Don't fool yourself, you're not that good:This rule particularly applies to the freshman class. Many freshmen are fresh out of varsity athletics, which is the peak of their sporting careers. In some cases, they dominated the realm of athletics less than a year ago and they are now eager to show all the freshman females, who flock to their intramural games, how great they really are. WRONG.
Intramurals are unique. They have different rules and guidelines that are new to all freshmen. They need to learn skills and strategies that they have never needed to know before, like how to successfully block in flag football looking like a handcuffed criminal locked in the drunk tank. It's not that easy. Almost all sports, with the exception of basketball, have unique rules that take time to get used to.
Freshmen be warned. Trying to do too much too fast will make sure you fall flat on your face. Learn the rules and style of play before entering the holy ranks of A and B leagues. There is also a message to the upperclassmen: Freshmen are consistently in better shape. Because they are just out of high school athletics, their cardiovascular systems are superior. Not long ago, while they were going through high school workouts, we were sitting at Jack & Dan's. We may be smarter, but they are faster.
This is not the seventh game of the World Series: People need to take a deep breath. I love competition and I will be the first one to admit that I am an avid competitor when playing intramurals, but there is a difference between being competitive and being delusional. There is no reason at any point to get up in the face of another player, shove another player, or take a cheap shot at their groin.
Students need to put intramurals in perspective.
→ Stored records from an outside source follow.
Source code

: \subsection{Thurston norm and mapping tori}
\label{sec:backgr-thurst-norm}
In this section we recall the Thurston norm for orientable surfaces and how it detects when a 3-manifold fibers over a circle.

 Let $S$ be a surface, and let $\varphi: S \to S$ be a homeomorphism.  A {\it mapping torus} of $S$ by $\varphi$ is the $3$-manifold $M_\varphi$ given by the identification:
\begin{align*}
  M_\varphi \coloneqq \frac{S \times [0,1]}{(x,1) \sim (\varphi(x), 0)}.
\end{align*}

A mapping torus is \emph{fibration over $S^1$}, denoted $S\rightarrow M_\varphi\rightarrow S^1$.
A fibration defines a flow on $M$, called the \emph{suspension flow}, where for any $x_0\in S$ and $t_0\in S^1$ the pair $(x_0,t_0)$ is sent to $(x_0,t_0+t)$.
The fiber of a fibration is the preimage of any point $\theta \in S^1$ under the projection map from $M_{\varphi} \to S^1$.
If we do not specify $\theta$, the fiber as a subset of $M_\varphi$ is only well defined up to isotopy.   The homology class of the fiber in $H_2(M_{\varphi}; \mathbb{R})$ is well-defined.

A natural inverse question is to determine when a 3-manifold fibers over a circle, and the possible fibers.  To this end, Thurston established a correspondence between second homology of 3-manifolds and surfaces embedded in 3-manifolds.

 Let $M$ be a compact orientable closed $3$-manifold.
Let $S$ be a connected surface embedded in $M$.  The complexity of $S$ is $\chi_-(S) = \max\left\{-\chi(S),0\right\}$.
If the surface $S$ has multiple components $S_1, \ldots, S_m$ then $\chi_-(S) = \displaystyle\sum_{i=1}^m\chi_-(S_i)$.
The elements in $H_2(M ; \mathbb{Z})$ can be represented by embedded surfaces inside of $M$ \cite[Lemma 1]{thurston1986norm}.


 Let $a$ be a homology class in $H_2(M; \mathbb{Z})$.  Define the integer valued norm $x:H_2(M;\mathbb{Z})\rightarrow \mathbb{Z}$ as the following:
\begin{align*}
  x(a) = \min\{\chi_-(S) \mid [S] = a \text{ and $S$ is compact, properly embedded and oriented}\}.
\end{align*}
You win a white T-shirt. Play intramurals to enjoy the thrill of competition and the opportunity to play sports with your friends. Yeah, at some point throughout the year, your competitive mindset may compel you to say something that you probably shouldn't have said, but don't be the guy or girl that the referees see on the field and think, "Here we go again." The student that acts like Kobe Bryant when he doesn't get a call is the player no one enjoys playing with. Including the players on his/her own team. Have some respect for yourself and your team.
"Ref, you're blowing the game": The job of the intramural referee does not compare to the simplicity of many other campus jobs, such as the desk job at Crosby. Referees are put in a unique situation to be in a authoritative position among fellow students. Intramural referees did not come to Gonzaga to pursue a career as professional referees. They came to Gonzaga to pursue an education just like every other student, so give referees a break. They want to perform well just as much as the players on the field, but with the nature of sports, mistakes are made. When this occurs, don't be a Bobby Knight, take a page from Charlie Chaplin's book and be quiet.
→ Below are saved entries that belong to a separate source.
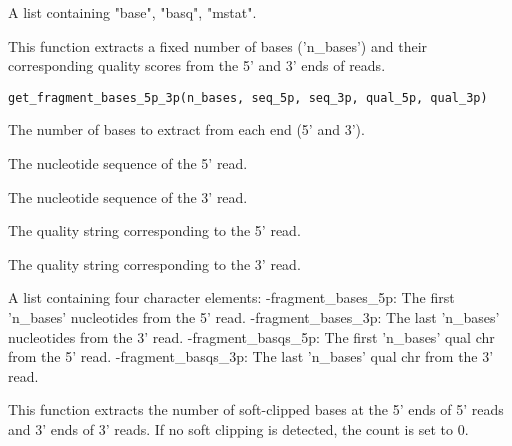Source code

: \documentclass[a4paper]{book}
\begin{document}
%
\begin{Value}
A list containing "base", "basq", "mstat".
\end{Value}
%
\begin{Description}
This function extracts a fixed number of bases ('n\_bases')
and their corresponding quality scores from the 5' and 3' ends of reads.
\end{Description}
%
\begin{Usage}
\begin{verbatim}
get_fragment_bases_5p_3p(n_bases, seq_5p, seq_3p, qual_5p, qual_3p)
\end{verbatim}
\end{Usage}
%
\begin{Arguments}
\begin{ldescription}
\item[\code{n\_bases}] The number of bases to extract from each end (5' and 3').

\item[\code{seq\_5p}] The nucleotide sequence of the 5' read.

\item[\code{seq\_3p}] The nucleotide sequence of the 3' read.

\item[\code{qual\_5p}] The quality string corresponding to the 5' read.

\item[\code{qual\_3p}] The quality string corresponding to the 3' read.
\end{ldescription}
\end{Arguments}
%
\begin{Value}
A list containing four character elements:
-fragment\_bases\_5p: The first 'n\_bases' nucleotides from the 5' read.
-fragment\_bases\_3p: The last 'n\_bases' nucleotides from the 3' read.
-fragment\_basqs\_5p: The first 'n\_bases' qual chr from the 5' read.
-fragment\_basqs\_3p: The last 'n\_bases' qual chr from the 3' read.
\end{Value}
%
\begin{Description}
This function extracts the number of soft-clipped bases at the 5' ends of 5' reads and 3' ends of 3' reads.
If no soft clipping is detected, the count is set to 0.
\end{Description}
\end{document}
Get your game on: When given the opportunity to play sports with the opposite sex, it's a no-brainer. Our whole lives, we have been barred by the social barbwire of playing organized sports with only our own sex.
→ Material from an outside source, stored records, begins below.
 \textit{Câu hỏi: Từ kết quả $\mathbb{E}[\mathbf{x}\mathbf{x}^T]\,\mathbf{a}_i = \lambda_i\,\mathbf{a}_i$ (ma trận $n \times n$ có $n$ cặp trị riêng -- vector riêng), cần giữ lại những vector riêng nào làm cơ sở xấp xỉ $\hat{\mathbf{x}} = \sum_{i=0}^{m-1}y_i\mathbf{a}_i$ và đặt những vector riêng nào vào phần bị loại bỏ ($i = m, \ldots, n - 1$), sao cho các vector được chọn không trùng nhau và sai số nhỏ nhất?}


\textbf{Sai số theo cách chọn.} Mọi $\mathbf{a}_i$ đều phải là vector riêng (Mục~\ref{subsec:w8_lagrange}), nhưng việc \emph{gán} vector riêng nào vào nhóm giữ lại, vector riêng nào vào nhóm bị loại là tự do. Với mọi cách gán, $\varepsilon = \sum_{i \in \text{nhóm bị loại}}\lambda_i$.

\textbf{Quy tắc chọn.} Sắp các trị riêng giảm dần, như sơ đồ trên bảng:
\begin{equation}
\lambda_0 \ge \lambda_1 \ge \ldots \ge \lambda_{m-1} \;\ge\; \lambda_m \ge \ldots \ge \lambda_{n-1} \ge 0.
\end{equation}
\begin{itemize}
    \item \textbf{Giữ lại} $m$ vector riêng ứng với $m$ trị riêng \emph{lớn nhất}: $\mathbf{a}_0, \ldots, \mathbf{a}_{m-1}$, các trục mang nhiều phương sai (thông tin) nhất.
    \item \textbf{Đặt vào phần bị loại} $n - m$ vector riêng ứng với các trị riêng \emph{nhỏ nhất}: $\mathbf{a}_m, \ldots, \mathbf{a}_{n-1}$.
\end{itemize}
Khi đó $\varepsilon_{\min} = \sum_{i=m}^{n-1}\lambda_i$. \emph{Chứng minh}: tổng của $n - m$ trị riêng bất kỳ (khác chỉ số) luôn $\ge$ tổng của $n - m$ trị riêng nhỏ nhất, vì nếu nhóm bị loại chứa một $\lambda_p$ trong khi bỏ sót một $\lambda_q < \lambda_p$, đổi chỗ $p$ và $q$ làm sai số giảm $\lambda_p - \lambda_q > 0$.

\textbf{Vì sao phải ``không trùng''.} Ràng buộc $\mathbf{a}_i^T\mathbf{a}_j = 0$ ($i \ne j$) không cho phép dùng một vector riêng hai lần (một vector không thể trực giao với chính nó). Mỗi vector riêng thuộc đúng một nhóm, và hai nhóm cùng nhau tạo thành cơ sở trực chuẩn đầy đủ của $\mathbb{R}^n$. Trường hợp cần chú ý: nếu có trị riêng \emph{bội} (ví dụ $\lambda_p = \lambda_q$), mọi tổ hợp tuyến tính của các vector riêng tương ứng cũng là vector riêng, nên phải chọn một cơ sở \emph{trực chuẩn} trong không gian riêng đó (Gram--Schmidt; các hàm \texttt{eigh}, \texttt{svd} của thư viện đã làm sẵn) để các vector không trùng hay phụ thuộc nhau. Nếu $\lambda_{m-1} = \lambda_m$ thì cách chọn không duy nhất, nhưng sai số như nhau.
Intramurals reveal a bright and magnificent world of coed athletics. It gives you a chance to get to know people of the opposite sex better, hint-hint-wink-wink.
You may even be the recipient or provider to an occasional "good game slap." I am a fan of trying new things, and this is a perfect opportunity to play sports in a different environment with different people. Best-case scenario: Someone of the opposite sex is so impressed by your intramural skills, you get married and live happily ever after. Worst-case scenario: You accidentally take down the pants of an opponent of the opposite sex while trying to grab his/her flags.
The worst type of people are sandbaggers: You know who you are. Does it really get your juices going that much to run up the score on students who carry little athletic ability? I cry a little bit each time I have to witness a team of decent athletic ability completely demoralize a team that looked to have fun in D League.
Build your ego somewhere else, go to the top floor of the gym with your shirt off and do pull-ups. Leave the D League players alone. They don't deserve to suffer. I also promise that a win in a more competitive league will be more fulfilling. I could either play chess against Mr. Potato Head and be victorious every time or compete against a more admirable opponent. Challenge yourself and truly deserve that post-game beer at Star Bar.
I hope these suggestions have helped put intramurals in perspective and have pushed self-reflection. I hope to see you all out on the field, and I eagerly await your complaints.